[Stored data entries]

• • •

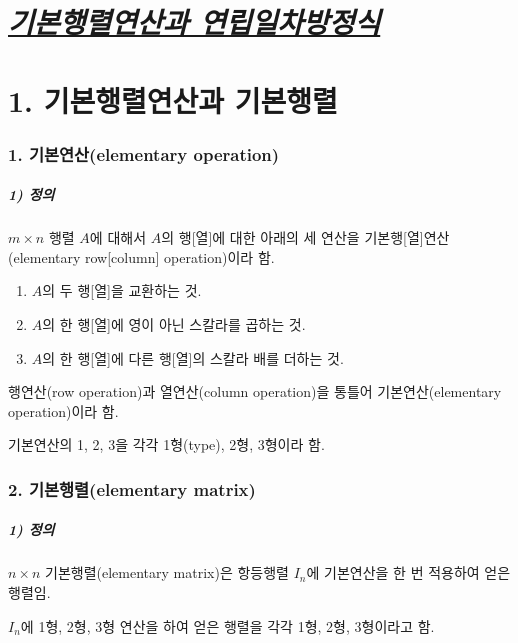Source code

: \part{\textit{\underline{기본행렬연산과 연립일차방정식}}}
\part*{1. 기본행렬연산과 기본행렬}

\section*{1. 기본연산(elementary operation)}

\subsubsection*{1) 정의\\}
\begin{DEF}
$m \times n$ 행렬 $A$에 대해서 $A$의 행[열]에 대한 아래의 세 연산을 기본행[열]연산(elementary row[column] operation)이라 함.

\begin{enumerate}
    \item $A$의 두 행[열]을 교환하는 것.
    \item $A$의 한 행[열]에 영이 아닌 스칼라를 곱하는 것.
    \item $A$의 한 행[열]에 다른 행[열]의 스칼라 배를 더하는 것.
\end{enumerate}

행연산(row operation)과 열연산(column operation)을 통틀어 기본연산(elementary operation)이라 함.

기본연산의 1, 2, 3을 각각 1형(type), 2형, 3형이라 함.
\end{DEF}

\section*{2. 기본행렬(elementary matrix)}

\subsubsection*{1) 정의\\}
\begin{DEF}
$n \times n$ 기본행렬(elementary matrix)은 항등행렬 $I_n$에 기본연산을 한 번 적용하여 얻은 행렬임.

$I_n$에 1형, 2형, 3형 연산을 하여 얻은 행렬을 각각 1형, 2형, 3형이라고 함.
\end{DEF}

• • •

EXERCISE PROMPT
Search the records for the string "part" and report each line that has it.

YOUR SOLUTION
: \part{\textit{\underline{기본행렬연산과 연립일차방정식}}}
\part*{1. 기본행렬연산과 기본행렬}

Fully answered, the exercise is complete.